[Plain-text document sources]
-.-.-

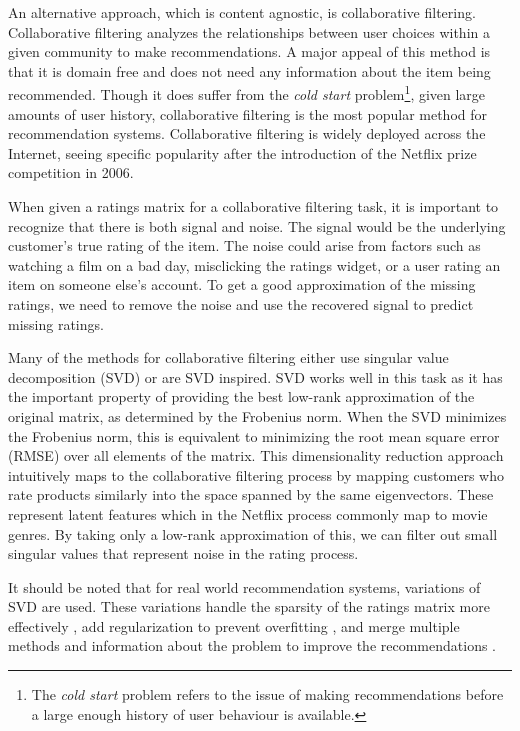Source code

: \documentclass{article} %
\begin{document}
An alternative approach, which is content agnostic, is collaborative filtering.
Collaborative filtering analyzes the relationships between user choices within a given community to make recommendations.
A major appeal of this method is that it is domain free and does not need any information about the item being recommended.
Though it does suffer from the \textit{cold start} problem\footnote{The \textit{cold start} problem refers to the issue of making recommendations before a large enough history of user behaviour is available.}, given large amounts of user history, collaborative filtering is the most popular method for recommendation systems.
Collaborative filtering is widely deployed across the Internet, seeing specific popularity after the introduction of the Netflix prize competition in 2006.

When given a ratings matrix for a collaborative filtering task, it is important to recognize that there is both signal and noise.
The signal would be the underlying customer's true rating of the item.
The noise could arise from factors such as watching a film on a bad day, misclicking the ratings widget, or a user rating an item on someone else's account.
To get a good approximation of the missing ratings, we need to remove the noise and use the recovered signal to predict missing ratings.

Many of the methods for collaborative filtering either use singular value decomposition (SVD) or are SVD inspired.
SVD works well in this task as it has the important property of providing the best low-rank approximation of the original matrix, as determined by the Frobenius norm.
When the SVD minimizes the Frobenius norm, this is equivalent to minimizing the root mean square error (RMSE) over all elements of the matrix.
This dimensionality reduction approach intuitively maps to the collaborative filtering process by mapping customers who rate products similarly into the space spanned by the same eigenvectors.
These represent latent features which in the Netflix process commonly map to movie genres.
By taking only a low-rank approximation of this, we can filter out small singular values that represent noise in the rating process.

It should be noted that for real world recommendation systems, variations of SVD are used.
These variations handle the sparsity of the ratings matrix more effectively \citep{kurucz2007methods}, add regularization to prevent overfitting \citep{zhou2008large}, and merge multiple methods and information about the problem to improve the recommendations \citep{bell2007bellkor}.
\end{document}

-.-.-

What is being asked: Please give back, exactly as it stands above, the stretch from the line with "The signal would" through the line with "Many of the", and no line outside it.

Answer space:
The signal would be the underlying customer's true rating of the item.
The noise could arise from factors such as watching a film on a bad day, misclicking the ratings widget, or a user rating an item on someone else's account.
To get a good approximation of the missing ratings, we need to remove the noise and use the recovered signal to predict missing ratings.

Many of the methods for collaborative filtering either use singular value decomposition (SVD) or are SVD inspired.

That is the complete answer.